### Provided records
----------------

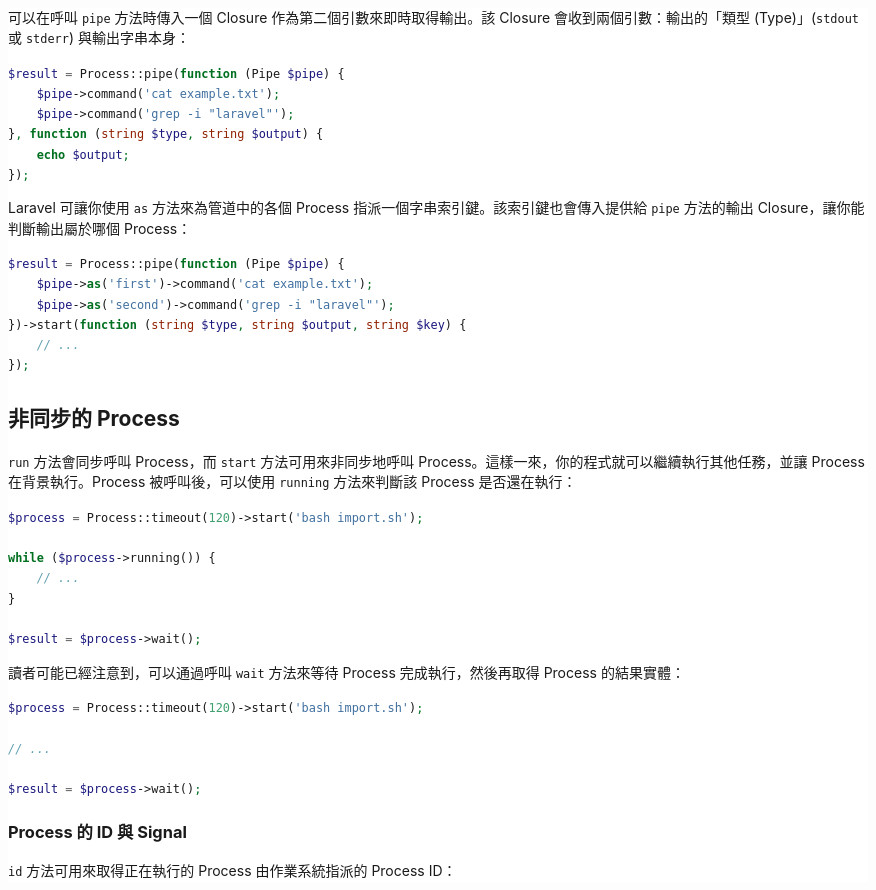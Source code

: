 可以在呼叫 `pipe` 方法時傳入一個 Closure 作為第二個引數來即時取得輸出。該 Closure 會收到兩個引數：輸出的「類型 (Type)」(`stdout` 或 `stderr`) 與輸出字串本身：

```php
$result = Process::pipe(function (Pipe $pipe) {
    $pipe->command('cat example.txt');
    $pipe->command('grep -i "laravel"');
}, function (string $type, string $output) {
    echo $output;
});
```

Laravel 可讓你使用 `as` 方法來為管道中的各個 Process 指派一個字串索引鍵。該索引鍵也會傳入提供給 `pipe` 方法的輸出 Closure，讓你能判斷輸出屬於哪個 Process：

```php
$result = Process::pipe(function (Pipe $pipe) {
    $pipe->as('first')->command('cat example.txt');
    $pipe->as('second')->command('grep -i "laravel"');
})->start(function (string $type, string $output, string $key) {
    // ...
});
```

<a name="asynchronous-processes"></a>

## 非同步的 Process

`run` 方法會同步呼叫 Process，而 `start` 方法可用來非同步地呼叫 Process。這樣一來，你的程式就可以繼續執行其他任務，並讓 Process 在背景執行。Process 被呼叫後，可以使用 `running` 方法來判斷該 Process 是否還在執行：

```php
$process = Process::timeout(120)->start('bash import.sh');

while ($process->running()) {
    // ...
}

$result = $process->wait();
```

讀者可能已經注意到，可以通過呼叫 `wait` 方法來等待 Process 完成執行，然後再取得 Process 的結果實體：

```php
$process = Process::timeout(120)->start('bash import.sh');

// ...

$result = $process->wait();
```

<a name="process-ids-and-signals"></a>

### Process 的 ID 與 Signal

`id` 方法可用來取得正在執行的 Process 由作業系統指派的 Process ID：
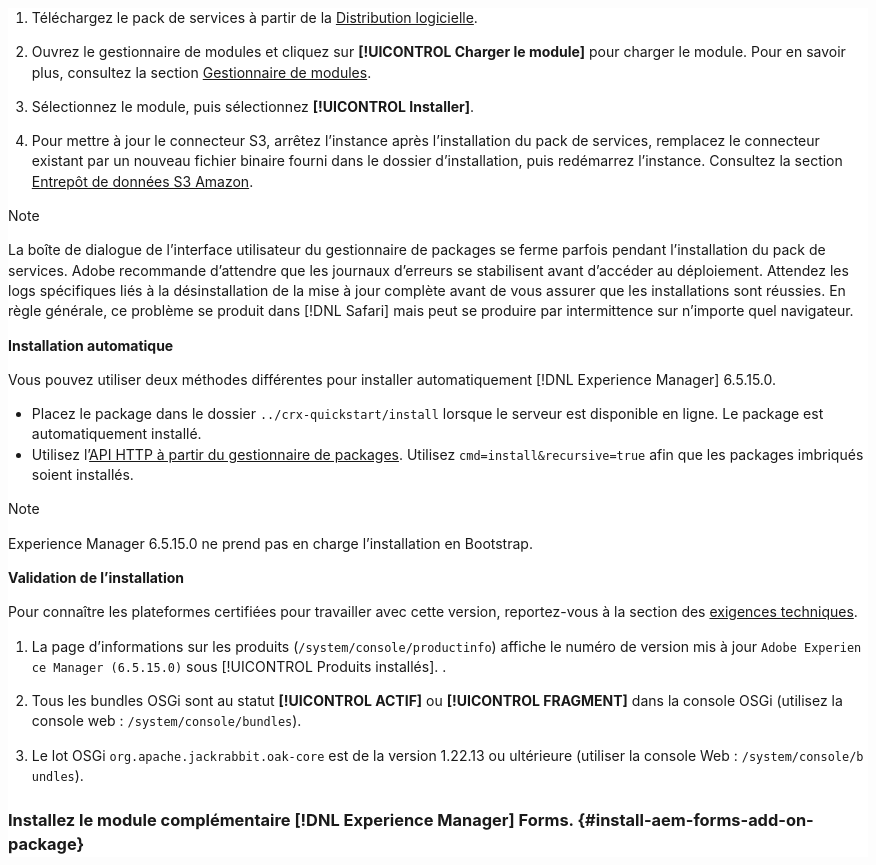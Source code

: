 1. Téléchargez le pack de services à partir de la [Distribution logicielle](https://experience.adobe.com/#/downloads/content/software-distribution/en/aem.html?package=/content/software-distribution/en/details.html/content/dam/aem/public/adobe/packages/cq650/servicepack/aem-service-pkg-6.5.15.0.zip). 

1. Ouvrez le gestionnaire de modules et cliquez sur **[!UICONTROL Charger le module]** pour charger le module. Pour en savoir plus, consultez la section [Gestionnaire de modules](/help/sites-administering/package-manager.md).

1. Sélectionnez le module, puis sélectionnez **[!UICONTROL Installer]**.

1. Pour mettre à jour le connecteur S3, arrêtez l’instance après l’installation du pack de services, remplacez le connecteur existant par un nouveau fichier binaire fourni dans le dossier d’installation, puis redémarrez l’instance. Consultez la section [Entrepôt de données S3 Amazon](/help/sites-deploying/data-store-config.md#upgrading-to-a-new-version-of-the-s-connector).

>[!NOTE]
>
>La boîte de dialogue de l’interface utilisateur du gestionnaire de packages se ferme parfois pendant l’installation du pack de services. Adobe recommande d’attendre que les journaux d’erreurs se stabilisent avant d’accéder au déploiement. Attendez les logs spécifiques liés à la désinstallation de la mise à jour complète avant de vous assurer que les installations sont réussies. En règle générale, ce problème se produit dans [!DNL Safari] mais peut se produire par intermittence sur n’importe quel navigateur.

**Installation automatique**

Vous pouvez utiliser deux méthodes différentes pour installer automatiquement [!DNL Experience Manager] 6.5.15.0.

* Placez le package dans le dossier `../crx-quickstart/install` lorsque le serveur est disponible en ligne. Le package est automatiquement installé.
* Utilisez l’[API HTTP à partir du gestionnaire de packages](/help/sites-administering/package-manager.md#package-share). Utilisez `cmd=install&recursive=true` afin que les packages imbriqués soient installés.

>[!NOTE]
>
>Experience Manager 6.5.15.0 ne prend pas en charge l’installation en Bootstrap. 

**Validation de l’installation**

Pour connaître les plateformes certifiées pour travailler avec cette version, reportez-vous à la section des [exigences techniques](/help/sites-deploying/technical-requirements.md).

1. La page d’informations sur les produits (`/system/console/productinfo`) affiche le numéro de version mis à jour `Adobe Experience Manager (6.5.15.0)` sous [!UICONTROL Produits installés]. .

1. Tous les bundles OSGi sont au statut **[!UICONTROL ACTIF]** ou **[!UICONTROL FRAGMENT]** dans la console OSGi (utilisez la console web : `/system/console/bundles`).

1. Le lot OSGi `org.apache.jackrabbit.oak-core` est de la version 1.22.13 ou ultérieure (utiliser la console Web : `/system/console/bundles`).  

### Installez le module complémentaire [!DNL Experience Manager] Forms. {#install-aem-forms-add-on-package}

----------------

### What is needed
Only one stretch of the entries above is needed: the lines from the one containing "由作業系統指派的 Process ID：" through the one containing "est automatiquement installé.". Copy it exactly, without the pictures.

### Exercise result
`id` 方法可用來取得正在執行的 Process 由作業系統指派的 Process ID：
Source code

: 1. Téléchargez le pack de services à partir de la [Distribution logicielle](https://experience.adobe.com/#/downloads/content/software-distribution/en/aem.html?package=/content/software-distribution/en/details.html/content/dam/aem/public/adobe/packages/cq650/servicepack/aem-service-pkg-6.5.15.0.zip). 

1. Ouvrez le gestionnaire de modules et cliquez sur **[!UICONTROL Charger le module]** pour charger le module. Pour en savoir plus, consultez la section [Gestionnaire de modules](/help/sites-administering/package-manager.md).

1. Sélectionnez le module, puis sélectionnez **[!UICONTROL Installer]**.

1. Pour mettre à jour le connecteur S3, arrêtez l’instance après l’installation du pack de services, remplacez le connecteur existant par un nouveau fichier binaire fourni dans le dossier d’installation, puis redémarrez l’instance. Consultez la section [Entrepôt de données S3 Amazon](/help/sites-deploying/data-store-config.md#upgrading-to-a-new-version-of-the-s-connector).

>[!NOTE]
>
>La boîte de dialogue de l’interface utilisateur du gestionnaire de packages se ferme parfois pendant l’installation du pack de services. Adobe recommande d’attendre que les journaux d’erreurs se stabilisent avant d’accéder au déploiement. Attendez les logs spécifiques liés à la désinstallation de la mise à jour complète avant de vous assurer que les installations sont réussies. En règle générale, ce problème se produit dans [!DNL Safari] mais peut se produire par intermittence sur n’importe quel navigateur.

**Installation automatique**

Vous pouvez utiliser deux méthodes différentes pour installer automatiquement [!DNL Experience Manager] 6.5.15.0.

* Placez le package dans le dossier `../crx-quickstart/install` lorsque le serveur est disponible en ligne. Le package est automatiquement installé.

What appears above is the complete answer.